True story: when it emerged that, like its predecessor, Blackberry Smoke‘s second album Little Piece of Dixie wouldn’t get a UK release, your correspondent contacted an Atlanta eBay trader to find out how much it would cost to send a copy to the UK. They seemed bemused that anyone in little old England would be interested in a local bar band, but obligingly toddled down to the post office to find out. Who’d have predicted that, just a few years later, the Smoke would be headlining an absolutely rammed Academy? ‘Too rock for country. Too country for rock.’ announces one of their T-shirts, adapting Lonnie Mack, which summarises the problem they face across the pond. Enlightened European audiences like, well, ourselves tend to be a little less obsessed with pigeonholing and have clutched the hairy quintet to our collective bosom.

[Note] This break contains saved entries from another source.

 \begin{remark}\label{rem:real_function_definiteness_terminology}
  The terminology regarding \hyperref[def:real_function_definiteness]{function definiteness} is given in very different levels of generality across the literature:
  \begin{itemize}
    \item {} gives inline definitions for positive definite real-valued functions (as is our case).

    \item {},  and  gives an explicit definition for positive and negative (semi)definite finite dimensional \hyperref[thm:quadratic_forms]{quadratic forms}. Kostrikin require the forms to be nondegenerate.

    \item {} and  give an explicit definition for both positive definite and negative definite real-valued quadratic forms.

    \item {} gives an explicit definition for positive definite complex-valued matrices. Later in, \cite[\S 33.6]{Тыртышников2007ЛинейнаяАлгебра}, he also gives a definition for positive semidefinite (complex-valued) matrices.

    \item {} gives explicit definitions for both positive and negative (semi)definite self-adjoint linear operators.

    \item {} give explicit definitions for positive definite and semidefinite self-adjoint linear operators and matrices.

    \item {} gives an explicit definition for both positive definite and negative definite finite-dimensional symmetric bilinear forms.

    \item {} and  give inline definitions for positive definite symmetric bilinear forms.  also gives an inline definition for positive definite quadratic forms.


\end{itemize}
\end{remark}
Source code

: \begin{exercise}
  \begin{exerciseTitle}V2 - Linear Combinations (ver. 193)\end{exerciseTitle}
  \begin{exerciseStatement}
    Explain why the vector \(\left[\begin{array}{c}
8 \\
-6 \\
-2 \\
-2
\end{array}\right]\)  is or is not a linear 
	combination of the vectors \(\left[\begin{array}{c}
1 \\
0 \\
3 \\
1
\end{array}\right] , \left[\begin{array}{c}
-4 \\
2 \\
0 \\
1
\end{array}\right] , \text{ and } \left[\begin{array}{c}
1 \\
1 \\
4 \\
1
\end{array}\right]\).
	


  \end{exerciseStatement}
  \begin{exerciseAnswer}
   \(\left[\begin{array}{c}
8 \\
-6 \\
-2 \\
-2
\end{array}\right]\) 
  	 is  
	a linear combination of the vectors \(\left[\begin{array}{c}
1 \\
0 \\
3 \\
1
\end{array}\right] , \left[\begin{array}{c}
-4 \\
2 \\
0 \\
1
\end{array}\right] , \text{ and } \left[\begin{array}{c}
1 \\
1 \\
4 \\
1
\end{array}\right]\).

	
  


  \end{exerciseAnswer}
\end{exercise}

Of course you can hear all their antecedents and influences at play, from such ’70s forebears as The Band, Little Feat, Lynyrd Skynyrd and – especially – The Allman Bothers to great jam bands like the Dead and Gov’t Mule, modern metal and even a dash of prog (they’ve been known to cover Starship Trooper, but not tonight). What’s really impressive is how Blackberry Smoke manage to create something so fresh from these familiar building blocks, investing many a cliché with wit in the lyric department. “I may not change the world/But I’m gonna leave a scar” drawls the aptly named Charlie Starr in that powerful, thick-as-mollasses voice of his on crowd favourite Leave a Scar.

They’re not a band for fancy stagecraft, but these road-hardened veterans (‘Always on Tour’ runs another band slogan) are such great musicians that they have no problem shaking the set up each night and chucking in a couple of curveballs. Tonight we even get The Move’s California Man. Who’d have predicted that?

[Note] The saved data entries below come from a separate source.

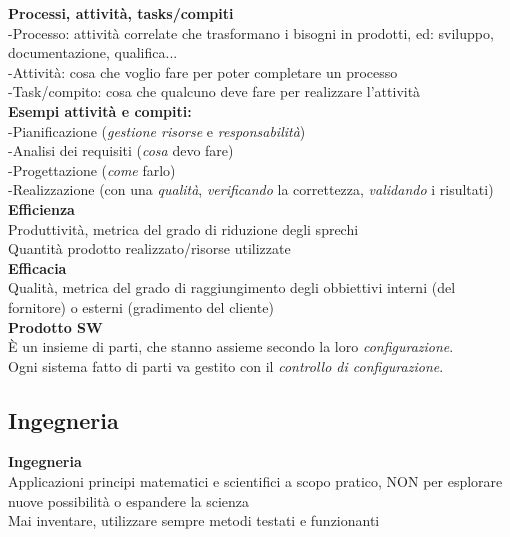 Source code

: \documentclass{article}
\begin{document}
		\textbf{Processi, attività, tasks/compiti}\\
		-Processo: attività correlate che trasformano i bisogni in prodotti, ed: sviluppo, documentazione, qualifica...\\
		-Attività: cosa che voglio fare per poter completare un processo\\
		-Task/compito: cosa che qualcuno deve fare per realizzare l'attività\\
			
		\textbf{Esempi attività e compiti:}\\
		-Pianificazione (\textit{gestione risorse} e \textit{responsabilità})\\
		-Analisi dei requisiti (\textsl{cosa} devo fare)\\
		-Progettazione (\textit{come} farlo)\\
		-Realizzazione (con una \textit{qualità}, \textit{verificando} la correttezza, \textit{validando} i risultati)\\
		
		\textbf{Efficienza}\\
		Produttività, metrica del grado di riduzione degli sprechi\\
		Quantità prodotto realizzato/risorse utilizzate\\
		
		\textbf{Efficacia}\\
		Qualità, metrica del grado di raggiungimento degli obbiettivi interni (del fornitore) o esterni (gradimento del cliente)\\
		
		\textbf{Prodotto SW}\\
		È un insieme di parti, che stanno assieme secondo la loro \textit{configurazione}.\\
		Ogni sistema fatto di parti va gestito con il \textit{controllo di configurazione}.
			
			
			
			
		
		
		
			
	\clearpage
	\subsection{Ingegneria}
		\textbf{Ingegneria}\\
			Applicazioni principi matematici e scientifici a scopo pratico, NON per esplorare nuove possibilità o espandere la scienza\\
			Mai inventare, utilizzare sempre metodi testati e funzionanti\\
			
\end{document}
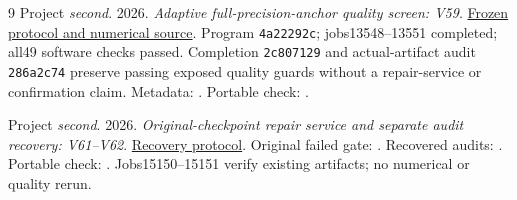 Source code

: \documentclass[10pt,twocolumn,letterpaper]{article}
\begin{document}
\begin{thebibliography}{9}
Project \emph{second}. 2026. \emph{Adaptive full-precision-anchor quality screen: V59}.
\href{https://github.com/priyankjairaj100/second/blob/60a514098511526924cb5746a2a61851b5f6bd23/research_v59/PROTOCOL.txt}{Frozen protocol and numerical source}.
Program \texttt{4a22292c}; jobs13548--13551 completed; all49 software checks passed.
Completion \texttt{2c807129} and actual-artifact audit \texttt{286a2c74} preserve
passing exposed quality guards without a repair-service or confirmation claim.
Metadata: .
Portable check: .

Project \emph{second}. 2026. \emph{Original-checkpoint repair service and separate
audit recovery: V61--V62}.
\href{https://github.com/priyankjairaj100/second/blob/codex/second-cluster-v42/research_v62/PROTOCOL.txt}{Recovery protocol}.
Original failed gate: .
Recovered audits: .
Portable check: .
Jobs15150--15151 verify existing artifacts; no numerical or quality rerun.

\end{thebibliography}
\end{document}
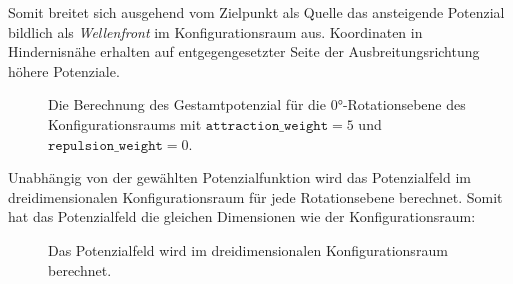 \newpage
Somit breitet sich ausgehend vom Zielpunkt als Quelle das ansteigende Potenzial bildlich als \textit{Wellenfront} im Konfigurationsraum aus.
Koordinaten in Hindernisnähe erhalten auf entgegengesetzter Seite der Ausbreitungsrichtung höhere Potenziale.

\begin{figure}[H]
	\centering
	\footnotesize
	\centerline{}
	\caption{Die Berechnung des Gestamtpotenzial für die $0$°-Rotationsebene des Konfigurationsraums mit $\texttt{attraction\_weight}=5$ und $\texttt{repulsion\_weight}=0$.}
\end{figure}

\vspace*{1cm}
Unabhängig von der gewählten Potenzialfunktion wird das Potenzialfeld im dreidimensionalen Konfigurationsraum für jede Rotationsebene berechnet.
Somit hat das Potenzialfeld die gleichen Dimensionen wie der Konfigurationsraum:

\begin{figure}[H]
	\centering
	\footnotesize
	\centerline{}
	\caption{Das Potenzialfeld wird im dreidimensionalen Konfigurationsraum berechnet.}
\end{figure}


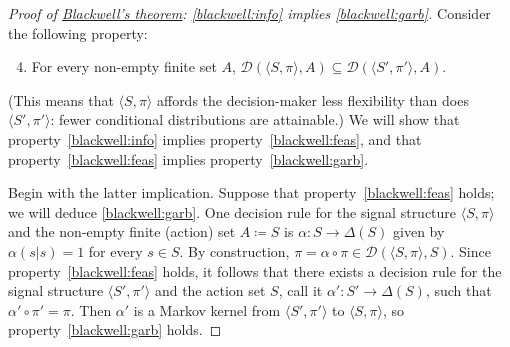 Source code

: \begin{proof}[Proof of {\hyperref[theorem:blackwell]{Blackwell's theorem}}: \ref{blackwell:info} implies \ref{blackwell:garb}]
	Consider the following property:
	\begin{enumerate}[label=(\alph*)]

		\setcounter{enumi}{3}
	
		\item \label{blackwell:feas} For every non-empty finite set $A$, $\mathcal{D}(\langle S, \pi \rangle ,A) \subseteq \mathcal{D}(\langle S', \pi' \rangle ,A)$.
	
	\end{enumerate}
	(This means that $\langle S, \pi \rangle $ affords the decision-maker less flexibility than does $\langle S', \pi' \rangle $: fewer conditional distributions are attainable.) We will show that property~\ref{blackwell:info} implies property~\ref{blackwell:feas}, and that property~\ref{blackwell:feas} implies property~\ref{blackwell:garb}.

	Begin with the latter implication. Suppose that property~\ref{blackwell:feas} holds; we will deduce \ref{blackwell:garb}. One decision rule for the signal structure $\langle S, \pi \rangle $ and the non-empty finite (action) set $A \coloneqq S$ is $\alpha : S \to \Delta(S)$ given by $\alpha(s|s)=1$ for every $s \in S$. By construction, $\pi = \alpha \circ \pi \in \mathcal{D}(\langle S, \pi \rangle ,S)$. Since property~\ref{blackwell:feas} holds, it follows that there exists a decision rule for the signal structure $\langle S', \pi' \rangle $ and the action set $S$, call it $\alpha' : S' \to \Delta(S)$, such that $\alpha' \circ \pi' = \pi$. Then $\alpha'$ is a Markov kernel from $\langle S', \pi' \rangle $ to $\langle S, \pi \rangle $, so property~\ref{blackwell:garb} holds.


\end{proof}
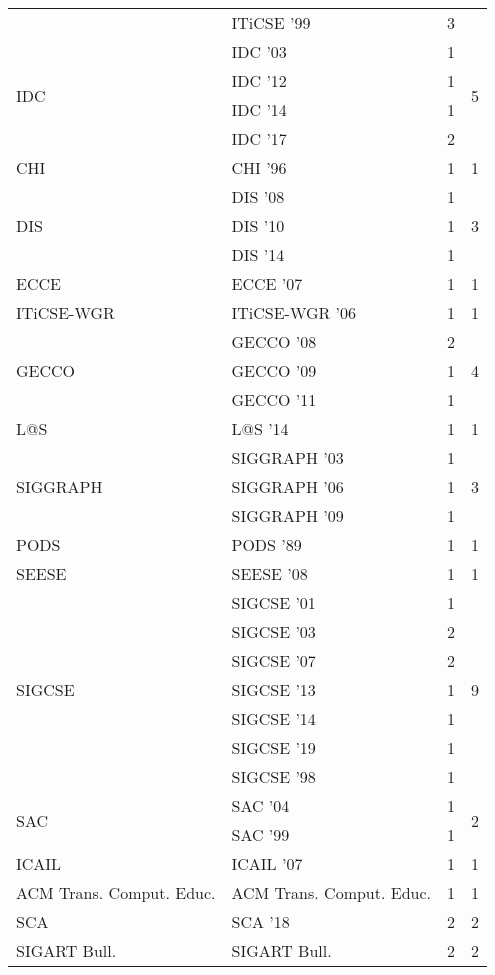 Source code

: \begin{table*}[t]
\begin{tabular}{llrr}
& ITiCSE '99 & 3 &\\
\multirow{4}{*}{IDC } & IDC '03 & 1 & \multirow{4}{*}{5}\\
& IDC '12 & 1 &\\
& IDC '14 & 1 &\\
& IDC '17 & 2 &\\
\multirow{1}{*}{CHI } & CHI '96 & 1 & \multirow{1}{*}{1}\\
\multirow{3}{*}{DIS } & DIS '08 & 1 & \multirow{3}{*}{3}\\
& DIS '10 & 1 &\\
& DIS '14 & 1 &\\
\multirow{1}{*}{ECCE } & ECCE '07 & 1 & \multirow{1}{*}{1}\\
\multirow{1}{*}{ITiCSE-WGR } & ITiCSE-WGR '06 & 1 & \multirow{1}{*}{1}\\
\multirow{3}{*}{GECCO } & GECCO '08 & 2 & \multirow{3}{*}{4}\\
& GECCO '09 & 1 &\\
& GECCO '11 & 1 &\\
\multirow{1}{*}{L@S } & L@S '14 & 1 & \multirow{1}{*}{1}\\
\multirow{3}{*}{SIGGRAPH } & SIGGRAPH '03 & 1 & \multirow{3}{*}{3}\\
& SIGGRAPH '06 & 1 &\\
& SIGGRAPH '09 & 1 &\\
\multirow{1}{*}{PODS } & PODS '89 & 1 & \multirow{1}{*}{1}\\
\multirow{1}{*}{SEESE } & SEESE '08 & 1 & \multirow{1}{*}{1}\\
\multirow{7}{*}{SIGCSE } & SIGCSE '01 & 1 & \multirow{7}{*}{9}\\
& SIGCSE '03 & 2 &\\
& SIGCSE '07 & 2 &\\
& SIGCSE '13 & 1 &\\
& SIGCSE '14 & 1 &\\
& SIGCSE '19 & 1 &\\
& SIGCSE '98 & 1 &\\
\multirow{2}{*}{SAC } & SAC '04 & 1 & \multirow{2}{*}{2}\\
& SAC '99 & 1 &\\
\multirow{1}{*}{ICAIL } & ICAIL '07 & 1 & \multirow{1}{*}{1}\\
\multirow{1}{*}{ACM Trans. Comput. Educ.} & ACM Trans. Comput. Educ. & 1 & \multirow{1}{*}{1}\\
\multirow{1}{*}{SCA } & SCA '18 & 2 & \multirow{1}{*}{2}\\
\multirow{1}{*}{SIGART Bull.} & SIGART Bull. & 2 & \multirow{1}{*}{2}\\

\end{tabular}
\end{table*}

Their brilliant UK breakthrough album The Whippoorwill dominates the set – although, alas, they don’t play the haunting title track – showcasing Blackberry Smoke’s diversity from honky-tonk bar-room singlongs (Six Ways to Sunday) to Starr’s finest lament, One Horse Town; a tale of conformity and thwarted ambition that speaks to anyone who hails from a rural shithole, where you “don’t climb too high or dream too much”. Elsewhere, they rock as hard as just about anyone on Waiting for the Thunder, with Starr’s gargantuan vocals reverberating around the cavernous Academy.

Starr’s voice and guitar-playing blends superbly with that of Paul Jackson, while skilful bassist Richard Turner is something of an impassive John Entwistle figure and his equally unflashy drummer brother Brit proves more than equal to the task of delivering everything from a shuffle to a hard rock beat. The icing on this particular Southern rock cake is keyboard player Brandon Still, whose organ and piano embellishments add so much extra texture.

Obviously, we need a jam. Unlike the dreaded drum solo, that’s one ’70s staple well worth reviving. Sleeping Dogs, another track from The Whippoorwill, segues unexpectedly into Led Zep’s Your Time is Gonna Come, which works remarkably well when repurposed in a southern rock context, and, eventually, a truncated iteration of the Allmans’ ever-evolving epic Mountain Jam.

It’s all absolutely magnificent stuff, with the world-weary Ain’t Much Left of Me bringing the curtain down on a three song encore. Not since the ’70s has Southern rock seemed in such rude health.